* Assigned task
If a line in the data below holds the word "인덱스를", copy it.
═════ Materials provided
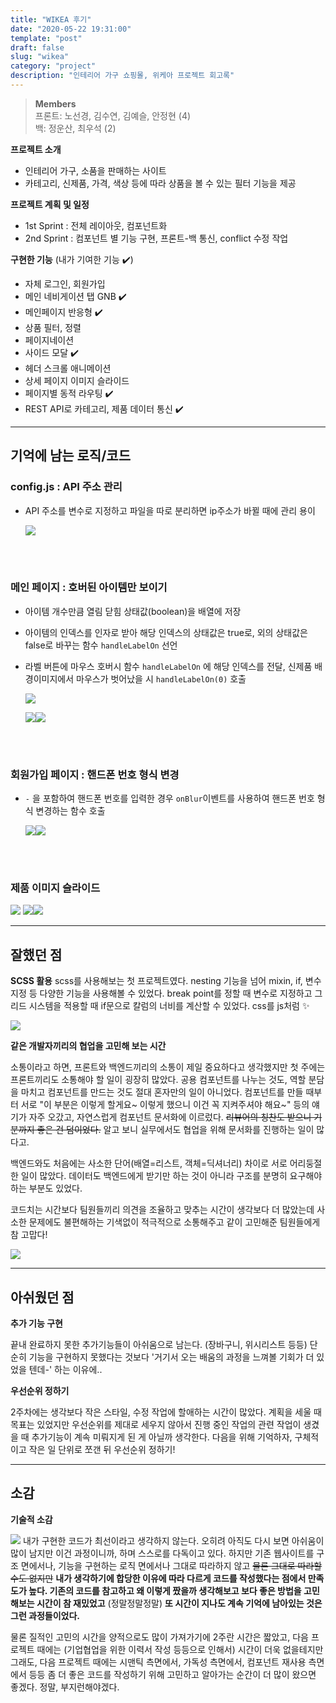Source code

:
 ```yaml
---
title: "WIKEA 후기"
date: "2020-05-22 19:31:00"
template: "post"
draft: false
slug: "wikea"
category: "project"
description: "인테리어 가구 쇼핑몰, 위케아 프로젝트 회고록"
---
```


> **Members**  
> 프론트: 노선경, 김수연, 김예슬, 안정현 (4)  
> 백: 정운산, 최우석 (2)

**프로젝트 소개**

- 인테리어 가구, 소품을 판매하는 사이트
- 카테고리, 신제품, 가격, 색상 등에 따라 상품을 볼 수 있는 필터 기능을 제공

**프로젝트 계획 및 일정**

- 1st Sprint : 전체 레이아웃, 컴포넌트화
- 2nd Sprint : 컴포넌트 별 기능 구현, 프론트-백 통신, conflict 수정 작업

**구현한 기능** (내가 기여한 기능 ✔️)

- 자체 로그인, 회원가입
- 메인 네비게이션 탭 GNB ✔️
- 메인페이지 반응형 ✔️
- 상품 필터, 정렬
- 페이지네이션
- 사이드 모달 ✔️
- 헤더 스크롤 애니메이션
- 상세 페이지 이미지 슬라이드
- 페이지별 동적 라우팅 ✔️
- REST API로 카테고리, 제품 데이터 통신 ✔️

---

## 기억에 남는 로직/코드

### config.js : API 주소 관리

- API 주소를 변수로 지정하고 파일을 따로 분리하면 ip주소가 바뀔 때에 관리 용이

  ![](https://images.velog.io/images/fa0o00/post/93d22849-0fb0-4e0c-82d7-4cfccd57e6fa/%E1%84%89%E1%85%B3%E1%84%8F%E1%85%B3%E1%84%85%E1%85%B5%E1%86%AB%E1%84%89%E1%85%A3%E1%86%BA%202021-05-21%20%E1%84%8B%E1%85%A9%E1%84%92%E1%85%AE%2012.37.25.png)

<br/>
<br/>

### 메인 페이지 : 호버된 아이템만 보이기

- 아이템 개수만큼 열림 닫힘 상태값(boolean)을 배열에 저장
- 아이템의 인덱스를 인자로 받아 해당 인덱스의 상태값은 true로, 외의 상태값은 false로 바꾸는 함수 `handleLabelOn` 선언
- 라벨 버튼에 마우스 호버시 함수 `handleLabelOn` 에 해당 인덱스를 전달, 신제품 배경이미지에서 마우스가 벗어났을 시 `handleLabelOn(0)` 호출

  ![](https://images.velog.io/images/fa0o00/post/fac6f9ca-a1c7-4214-b4fa-e0dea6916bd5/%E1%84%86%E1%85%A6%E1%84%8B%E1%85%B5%E1%86%AB-%E1%84%92%E1%85%A9%E1%84%87%E1%85%A5.gif)

  ![](https://images.velog.io/images/fa0o00/post/d731271d-4f11-46ae-b55a-1ca599ff5878/%E1%84%89%E1%85%B3%E1%84%8F%E1%85%B3%E1%84%85%E1%85%B5%E1%86%AB%E1%84%89%E1%85%A3%E1%86%BA%202021-05-21%20%E1%84%8B%E1%85%A9%E1%84%92%E1%85%AE%201.22.53.png)![](https://images.velog.io/images/fa0o00/post/bb5ce3b0-6570-49c5-8942-611f3c126f39/%E1%84%89%E1%85%B3%E1%84%8F%E1%85%B3%E1%84%85%E1%85%B5%E1%86%AB%E1%84%89%E1%85%A3%E1%86%BA%202021-05-21%20%E1%84%8B%E1%85%A9%E1%84%92%E1%85%AE%201.24.08.png)

<br/>
<br/>

### 회원가입 페이지 : 핸드폰 번호 형식 변경

- `-` 을 포함하여 핸드폰 번호를 입력한 경우 `onBlur`이벤트를 사용하여 핸드폰 번호 형식 변경하는 함수 호출

  ![](https://images.velog.io/images/fa0o00/post/5dea2c0b-3be6-48a4-9527-d829807ad075/%E1%84%89%E1%85%B3%E1%84%8F%E1%85%B3%E1%84%85%E1%85%B5%E1%86%AB%E1%84%89%E1%85%A3%E1%86%BA%202021-05-21%20%E1%84%8B%E1%85%A9%E1%84%8C%E1%85%A5%E1%86%AB%2011.59.11.png)![](https://images.velog.io/images/fa0o00/post/47f2333a-d8e8-491e-88f2-018e40d58bfd/%E1%84%89%E1%85%B3%E1%84%8F%E1%85%B3%E1%84%85%E1%85%B5%E1%86%AB%E1%84%89%E1%85%A3%E1%86%BA%202021-05-21%20%E1%84%8B%E1%85%A9%E1%84%8C%E1%85%A5%E1%86%AB%2011.58.39.png)

<br/>
<br/>

### 제품 이미지 슬라이드

![](https://images.velog.io/images/fa0o00/post/92799ddb-978a-4aa9-a851-0c0337b2e707/%E1%84%89%E1%85%A1%E1%86%BC%E1%84%89%E1%85%A6-%20%E1%84%8B%E1%85%B5%E1%84%86%E1%85%B5%E1%84%8C%E1%85%B5%20%E1%84%86%E1%85%A9%E1%84%83%E1%85%A1%E1%86%AF.gif)
![](https://images.velog.io/images/fa0o00/post/d451917f-455d-46f2-94ed-628f70ef0c0b/%E1%84%89%E1%85%B3%E1%86%AF%E1%84%85%E1%85%A1%E1%84%8B%E1%85%B5%E1%84%83%E1%85%A5%20%E1%84%87%E1%85%A5%E1%84%90%E1%85%B3%E1%86%AB%20%E1%84%92%E1%85%A1%E1%86%B7%E1%84%89%E1%85%AE.png)![](https://images.velog.io/images/fa0o00/post/b33209c4-319b-41cc-87dd-cd58a71732fc/%E1%84%89%E1%85%B3%E1%86%AF%E1%84%85%E1%85%A1%E1%84%8B%E1%85%B5%E1%84%83%E1%85%A5-%E1%84%8B%E1%85%B5%E1%84%86%E1%85%B5%E1%84%8C%E1%85%B5%20%E1%84%89%E1%85%A1%E1%84%8B%E1%85%B5%E1%84%8C%E1%85%B3%E1%84%86%E1%85%A1%E1%86%AB%E1%84%8F%E1%85%B3%E1%86%B7%20%E1%84%82%E1%85%A5%E1%86%B7%E1%84%8B%E1%85%A5%E1%84%80%E1%85%A1%E1%84%80%E1%85%B5.png)

---

## 잘했던 점

**SCSS 활용**
scss를 사용해보는 첫 프로젝트였다. nesting 기능을 넘어 mixin, if, 변수 지정 등 다양한 기능을 사용해볼 수 있었다. break point를 정할 때 변수로 지정하고 그리드 시스템을 적용할 때 if문으로 칼럼의 너비를 계산할 수 있었다. css를 js처럼 ✨

![](https://images.velog.io/images/fa0o00/post/79d8576e-aabf-4bbe-aba6-8d8443b272b7/sass%20if%E1%84%86%E1%85%AE%E1%86%AB%20%E1%84%89%E1%85%A1%E1%84%8B%E1%85%AD%E1%86%BC%E1%84%8B%E1%85%A8.png)

**같은 개발자끼리의 협업을 고민해 보는 시간**

소통이라고 하면, 프론트와 백엔드끼리의 소통이 제일 중요하다고 생각했지만 첫 주에는 프론트끼리도 소통해야 할 일이 굉장히 많았다. 공용 컴포넌트를 나누는 것도, 역할 분담을 마치고 컴포넌트를 만드는 것도 절대 혼자만의 일이 아니었다. 컴포넌트를 만들 때부터 서로 "이 부분은 이렇게 할게요~ 이렇게 했으니 이건 꼭 지켜주셔야 해요~" 등의 얘기가 자주 오갔고, 자연스럽게 컴포넌트 문서화에 이르렀다. ~~리뷰어의 칭찬도 받으니 기분까지 좋은 건 덤이었다.~~ 알고 보니 실무에서도 협업을 위해 문서화를 진행하는 일이 많다고.

백엔드와도 처음에는 사소한 단어(배열=리스트, 객체=딕셔너리) 차이로 서로 어리둥절한 일이 많았다. 데이터도 백엔드에게 받기만 하는 것이 아니라 구조를 분명히 요구해야하는 부분도 있었다.

코드치는 시간보다 팀원들끼리 의견을 조율하고 맞추는 시간이 생각보다 더 많았는데 사소한 문제에도 불편해하는 기색없이 적극적으로 소통해주고 같이 고민해준 팀원들에게 참 고맙다!

![](https://images.velog.io/images/fa0o00/post/dfde2d3f-9e64-4ba6-8046-56c826bd8b08/%E1%84%89%E1%85%B3%E1%84%8F%E1%85%B3%E1%84%85%E1%85%B5%E1%86%AB%E1%84%89%E1%85%A3%E1%86%BA%202021-05-22%20%E1%84%8B%E1%85%A9%E1%84%92%E1%85%AE%207.38.34.png)

---

## 아쉬웠던 점

**추가 기능 구현**

끝내 완료하지 못한 추가기능들이 아쉬움으로 남는다. (장바구니, 위시리스트 등등) 단순히 기능을 구현하지 못했다는 것보다 '거기서 오는 배움의 과정을 느껴볼 기회가 더 있었을 텐데-' 하는 이유에..

**우선순위 정하기**

2주차에는 생각보다 작은 스타일, 수정 작업에 할애하는 시간이 많았다. 계획을 세울 때 목표는 있었지만 우선순위를 제대로 세우지 않아서 진행 중인 작업의 관련 작업이 생겼을 때 추가기능이 계속 미뤄지게 된 게 아닐까 생각한다. 다음을 위해 기억하자, 구체적이고 작은 일 단위로 쪼갠 뒤 우선순위 정하기!

---

## 소감

**기술적 소감**

![](https://images.velog.io/images/fa0o00/post/99c7a40b-906b-40eb-b15e-fcfed0b06e8d/iOS%20%E1%84%8B%E1%85%B5%E1%84%86%E1%85%B5%E1%84%8C%E1%85%B5.jpg)
내가 구현한 코드가 최선이라고 생각하지 않는다. 오히려 아직도 다시 보면 아쉬움이 많이 남지만 이건 과정이니까, 하며 스스로를 다독이고 있다. 하지만 기존 웹사이트를 구조 면에서나, 기능을 구현하는 로직 면에서나 그대로 따라하지 않고 ~~물론 그대로 따라할 수도 없지만~~ **내가 생각하기에 합당한 이유에 따라 다르게 코드를 작성했다는 점에서 만족도가 높다. 기존의 코드를 참고하고 왜 이렇게 짰을까 생각해보고 보다 좋은 방법을 고민해보는 시간이 참 재밌었고** (정말정말정말) **또 시간이 지나도 계속 기억에 남아있는 것은 그런 과정들이었다.**

물론 질적인 고민의 시간을 양적으로도 많이 가져가기에 2주란 시간은 짧았고, 다음 프로젝트 때에는 (기업협업을 위한 이력서 작성 등등으로 인해서) 시간이 더욱 없을테지만 그래도, 다음 프로젝트 때에는 시맨틱 측면에서, 가독성 측면에서, 컴포넌트 재사용 측면에서 등등 좀 더 좋은 코드를 작성하기 위해 고민하고 알아가는 순간이 더 많이 왔으면 좋겠다. 정말, 부지런해야겠다.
══════════
* Problem solution
- 아이템의 인덱스를 인자로 받아 해당 인덱스의 상태값은 true로, 외의 상태값은 false로 바꾸는 함수 `handleLabelOn` 선언
- 라벨 버튼에 마우스 호버시 함수 `handleLabelOn` 에 해당 인덱스를 전달, 신제품 배경이미지에서 마우스가 벗어났을 시 `handleLabelOn(0)` 호출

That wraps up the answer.